# [WHAT YOU HAVE TO DO]
The entries below contain a line with "- El osciloscopio" and a line with "http://www.mitecnologico.com/Main/CaracteristicasOndaSenoidal". Quote exactly those two lines and all lines between them.

# [EXERCISE INPUTS]
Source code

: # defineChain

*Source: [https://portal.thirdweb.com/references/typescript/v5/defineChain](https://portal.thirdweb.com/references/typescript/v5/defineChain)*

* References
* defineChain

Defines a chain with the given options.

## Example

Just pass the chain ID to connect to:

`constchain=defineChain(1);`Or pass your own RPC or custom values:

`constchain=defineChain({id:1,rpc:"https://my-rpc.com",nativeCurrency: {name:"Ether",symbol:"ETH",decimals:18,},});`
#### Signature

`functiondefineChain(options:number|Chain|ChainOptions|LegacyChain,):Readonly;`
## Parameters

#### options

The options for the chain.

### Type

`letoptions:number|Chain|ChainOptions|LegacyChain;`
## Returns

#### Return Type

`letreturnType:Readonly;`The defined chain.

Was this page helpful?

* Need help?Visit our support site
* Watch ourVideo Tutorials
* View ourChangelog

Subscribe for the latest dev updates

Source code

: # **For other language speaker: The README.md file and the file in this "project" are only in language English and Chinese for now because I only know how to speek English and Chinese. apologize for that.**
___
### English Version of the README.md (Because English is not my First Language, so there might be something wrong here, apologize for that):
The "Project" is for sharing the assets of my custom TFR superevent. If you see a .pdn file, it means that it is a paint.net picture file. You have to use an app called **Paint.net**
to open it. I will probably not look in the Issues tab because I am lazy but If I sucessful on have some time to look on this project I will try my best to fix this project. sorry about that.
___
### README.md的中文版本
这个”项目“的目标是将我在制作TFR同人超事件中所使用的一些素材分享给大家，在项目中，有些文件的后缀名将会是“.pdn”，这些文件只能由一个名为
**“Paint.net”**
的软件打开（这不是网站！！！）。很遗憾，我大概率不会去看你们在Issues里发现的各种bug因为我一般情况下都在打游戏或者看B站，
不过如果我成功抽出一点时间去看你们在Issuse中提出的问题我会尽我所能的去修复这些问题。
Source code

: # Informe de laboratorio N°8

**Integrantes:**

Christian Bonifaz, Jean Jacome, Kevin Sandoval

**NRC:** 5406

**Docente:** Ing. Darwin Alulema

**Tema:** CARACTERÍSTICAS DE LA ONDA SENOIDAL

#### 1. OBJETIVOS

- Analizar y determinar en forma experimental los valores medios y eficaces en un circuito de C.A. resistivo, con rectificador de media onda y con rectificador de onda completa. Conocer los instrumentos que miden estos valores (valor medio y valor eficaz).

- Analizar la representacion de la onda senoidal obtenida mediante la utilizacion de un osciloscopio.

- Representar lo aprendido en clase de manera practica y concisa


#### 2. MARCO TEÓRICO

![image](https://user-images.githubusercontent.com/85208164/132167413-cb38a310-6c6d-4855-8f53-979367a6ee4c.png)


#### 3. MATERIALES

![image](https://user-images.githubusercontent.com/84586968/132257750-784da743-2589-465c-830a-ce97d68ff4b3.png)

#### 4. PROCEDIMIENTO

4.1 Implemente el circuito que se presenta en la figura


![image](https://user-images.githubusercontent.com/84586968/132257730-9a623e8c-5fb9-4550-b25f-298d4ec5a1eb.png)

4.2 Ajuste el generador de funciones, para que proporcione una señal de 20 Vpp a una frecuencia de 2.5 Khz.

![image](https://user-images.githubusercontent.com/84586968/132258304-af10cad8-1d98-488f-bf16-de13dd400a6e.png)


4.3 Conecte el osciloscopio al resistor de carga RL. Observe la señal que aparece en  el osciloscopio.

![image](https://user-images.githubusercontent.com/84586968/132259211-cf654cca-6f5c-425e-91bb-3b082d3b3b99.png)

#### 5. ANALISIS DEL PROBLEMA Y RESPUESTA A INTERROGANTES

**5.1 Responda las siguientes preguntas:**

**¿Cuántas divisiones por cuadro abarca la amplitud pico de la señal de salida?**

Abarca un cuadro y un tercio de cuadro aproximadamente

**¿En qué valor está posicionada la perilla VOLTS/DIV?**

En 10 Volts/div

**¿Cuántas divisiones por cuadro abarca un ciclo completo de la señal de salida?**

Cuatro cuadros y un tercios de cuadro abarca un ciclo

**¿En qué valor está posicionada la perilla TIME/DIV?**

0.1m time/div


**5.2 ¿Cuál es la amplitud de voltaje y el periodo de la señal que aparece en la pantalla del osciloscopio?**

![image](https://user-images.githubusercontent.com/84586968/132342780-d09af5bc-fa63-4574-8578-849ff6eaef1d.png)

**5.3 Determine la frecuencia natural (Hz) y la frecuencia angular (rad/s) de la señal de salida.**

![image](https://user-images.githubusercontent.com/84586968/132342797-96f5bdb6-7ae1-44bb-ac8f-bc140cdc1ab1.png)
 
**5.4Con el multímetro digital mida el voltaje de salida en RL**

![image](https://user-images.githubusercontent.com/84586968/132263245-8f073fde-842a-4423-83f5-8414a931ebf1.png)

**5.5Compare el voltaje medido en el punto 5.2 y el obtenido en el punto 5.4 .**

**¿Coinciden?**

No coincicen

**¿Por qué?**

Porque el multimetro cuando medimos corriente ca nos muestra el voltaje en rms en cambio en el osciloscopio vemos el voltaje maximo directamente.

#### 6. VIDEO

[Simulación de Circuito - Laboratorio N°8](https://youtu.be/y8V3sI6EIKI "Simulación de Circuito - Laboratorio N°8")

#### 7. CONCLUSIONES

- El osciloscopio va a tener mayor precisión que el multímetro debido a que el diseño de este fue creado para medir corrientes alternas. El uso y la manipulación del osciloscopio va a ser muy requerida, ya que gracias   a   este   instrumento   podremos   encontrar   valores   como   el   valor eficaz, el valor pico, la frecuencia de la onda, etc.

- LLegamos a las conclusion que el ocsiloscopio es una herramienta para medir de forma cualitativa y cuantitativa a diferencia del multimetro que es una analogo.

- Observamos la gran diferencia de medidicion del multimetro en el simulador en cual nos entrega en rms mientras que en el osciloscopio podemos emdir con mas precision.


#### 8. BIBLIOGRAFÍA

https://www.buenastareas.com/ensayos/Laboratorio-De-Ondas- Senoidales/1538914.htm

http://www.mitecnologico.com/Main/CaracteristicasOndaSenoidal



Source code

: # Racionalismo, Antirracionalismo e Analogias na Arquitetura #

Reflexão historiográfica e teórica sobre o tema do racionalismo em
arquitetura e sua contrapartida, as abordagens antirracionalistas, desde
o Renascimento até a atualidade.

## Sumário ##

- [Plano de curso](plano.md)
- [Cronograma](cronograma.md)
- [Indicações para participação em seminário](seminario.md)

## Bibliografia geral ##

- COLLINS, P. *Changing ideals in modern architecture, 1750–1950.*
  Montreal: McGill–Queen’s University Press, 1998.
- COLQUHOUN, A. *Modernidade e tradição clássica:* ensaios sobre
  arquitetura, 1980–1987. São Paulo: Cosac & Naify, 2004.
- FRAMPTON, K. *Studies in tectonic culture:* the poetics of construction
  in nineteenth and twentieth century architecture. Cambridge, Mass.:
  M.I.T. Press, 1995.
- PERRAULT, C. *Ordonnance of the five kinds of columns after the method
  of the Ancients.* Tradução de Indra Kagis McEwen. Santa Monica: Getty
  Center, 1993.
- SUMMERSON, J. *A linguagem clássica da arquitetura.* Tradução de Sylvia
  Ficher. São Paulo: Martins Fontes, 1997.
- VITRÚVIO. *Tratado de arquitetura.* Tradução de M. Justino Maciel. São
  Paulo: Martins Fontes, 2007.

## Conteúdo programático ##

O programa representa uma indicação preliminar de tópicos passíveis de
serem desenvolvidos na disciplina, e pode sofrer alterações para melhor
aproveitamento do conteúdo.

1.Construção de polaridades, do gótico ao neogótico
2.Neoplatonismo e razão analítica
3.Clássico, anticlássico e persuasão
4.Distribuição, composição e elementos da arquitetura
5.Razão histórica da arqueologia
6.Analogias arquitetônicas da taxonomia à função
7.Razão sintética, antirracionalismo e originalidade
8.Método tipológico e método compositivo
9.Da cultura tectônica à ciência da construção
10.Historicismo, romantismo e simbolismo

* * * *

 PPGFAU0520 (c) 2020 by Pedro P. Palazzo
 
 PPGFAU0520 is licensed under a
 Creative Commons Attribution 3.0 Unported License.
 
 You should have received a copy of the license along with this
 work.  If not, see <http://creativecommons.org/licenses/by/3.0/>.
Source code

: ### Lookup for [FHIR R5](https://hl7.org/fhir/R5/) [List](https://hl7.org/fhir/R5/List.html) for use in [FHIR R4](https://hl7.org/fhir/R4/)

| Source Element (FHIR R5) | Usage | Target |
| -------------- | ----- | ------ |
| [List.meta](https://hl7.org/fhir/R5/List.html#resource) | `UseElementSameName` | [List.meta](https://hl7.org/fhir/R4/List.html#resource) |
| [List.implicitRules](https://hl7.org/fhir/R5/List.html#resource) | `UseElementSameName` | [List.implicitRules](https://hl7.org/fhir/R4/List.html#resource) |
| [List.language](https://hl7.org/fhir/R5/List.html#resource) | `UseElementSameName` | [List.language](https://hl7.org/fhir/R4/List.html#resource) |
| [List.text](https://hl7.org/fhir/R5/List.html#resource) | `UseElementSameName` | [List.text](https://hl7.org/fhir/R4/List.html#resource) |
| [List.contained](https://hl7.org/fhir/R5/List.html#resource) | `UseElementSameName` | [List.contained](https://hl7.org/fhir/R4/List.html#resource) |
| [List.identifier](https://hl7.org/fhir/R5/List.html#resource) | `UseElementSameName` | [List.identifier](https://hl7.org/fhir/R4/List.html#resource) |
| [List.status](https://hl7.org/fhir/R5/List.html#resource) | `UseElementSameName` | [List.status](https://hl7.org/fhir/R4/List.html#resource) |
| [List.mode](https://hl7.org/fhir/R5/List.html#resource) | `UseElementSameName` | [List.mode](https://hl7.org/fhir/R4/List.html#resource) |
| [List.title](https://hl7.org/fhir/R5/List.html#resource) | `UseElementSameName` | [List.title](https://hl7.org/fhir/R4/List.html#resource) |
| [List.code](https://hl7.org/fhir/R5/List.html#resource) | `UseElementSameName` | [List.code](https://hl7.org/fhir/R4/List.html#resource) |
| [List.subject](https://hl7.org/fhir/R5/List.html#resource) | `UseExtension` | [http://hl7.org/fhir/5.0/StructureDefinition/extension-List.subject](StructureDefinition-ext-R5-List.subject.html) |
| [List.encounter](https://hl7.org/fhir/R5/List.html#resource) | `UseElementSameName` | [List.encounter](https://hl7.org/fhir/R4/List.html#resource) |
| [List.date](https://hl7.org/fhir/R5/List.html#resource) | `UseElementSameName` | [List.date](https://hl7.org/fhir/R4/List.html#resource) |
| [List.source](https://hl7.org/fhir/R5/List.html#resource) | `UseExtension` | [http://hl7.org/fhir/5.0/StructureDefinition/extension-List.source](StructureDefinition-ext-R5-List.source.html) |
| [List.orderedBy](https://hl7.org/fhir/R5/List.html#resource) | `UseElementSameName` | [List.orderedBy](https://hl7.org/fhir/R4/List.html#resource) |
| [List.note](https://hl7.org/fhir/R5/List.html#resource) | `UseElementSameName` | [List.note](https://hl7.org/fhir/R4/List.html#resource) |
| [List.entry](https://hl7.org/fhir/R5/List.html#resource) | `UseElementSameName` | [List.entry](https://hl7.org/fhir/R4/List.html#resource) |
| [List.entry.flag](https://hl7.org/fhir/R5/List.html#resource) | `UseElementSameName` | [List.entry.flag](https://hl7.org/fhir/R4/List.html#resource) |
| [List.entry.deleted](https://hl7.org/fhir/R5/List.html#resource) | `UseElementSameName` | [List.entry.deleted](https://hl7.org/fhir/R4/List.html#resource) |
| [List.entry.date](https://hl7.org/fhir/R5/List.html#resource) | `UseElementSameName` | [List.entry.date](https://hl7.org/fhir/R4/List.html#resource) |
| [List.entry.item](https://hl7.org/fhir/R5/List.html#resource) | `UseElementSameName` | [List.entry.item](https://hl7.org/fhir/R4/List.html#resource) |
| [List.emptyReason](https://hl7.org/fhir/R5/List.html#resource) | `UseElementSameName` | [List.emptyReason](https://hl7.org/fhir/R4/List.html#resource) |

# [RESULT BELOW]
- El osciloscopio va a tener mayor precisión que el multímetro debido a que el diseño de este fue creado para medir corrientes alternas. El uso y la manipulación del osciloscopio va a ser muy requerida, ya que gracias   a   este   instrumento   podremos   encontrar   valores   como   el   valor eficaz, el valor pico, la frecuencia de la onda, etc.

- LLegamos a las conclusion que el ocsiloscopio es una herramienta para medir de forma cualitativa y cuantitativa a diferencia del multimetro que es una analogo.

- Observamos la gran diferencia de medidicion del multimetro en el simulador en cual nos entrega en rms mientras que en el osciloscopio podemos emdir con mas precision.


#### 8. BIBLIOGRAFÍA

https://www.buenastareas.com/ensayos/Laboratorio-De-Ondas- Senoidales/1538914.htm

http://www.mitecnologico.com/Main/CaracteristicasOndaSenoidal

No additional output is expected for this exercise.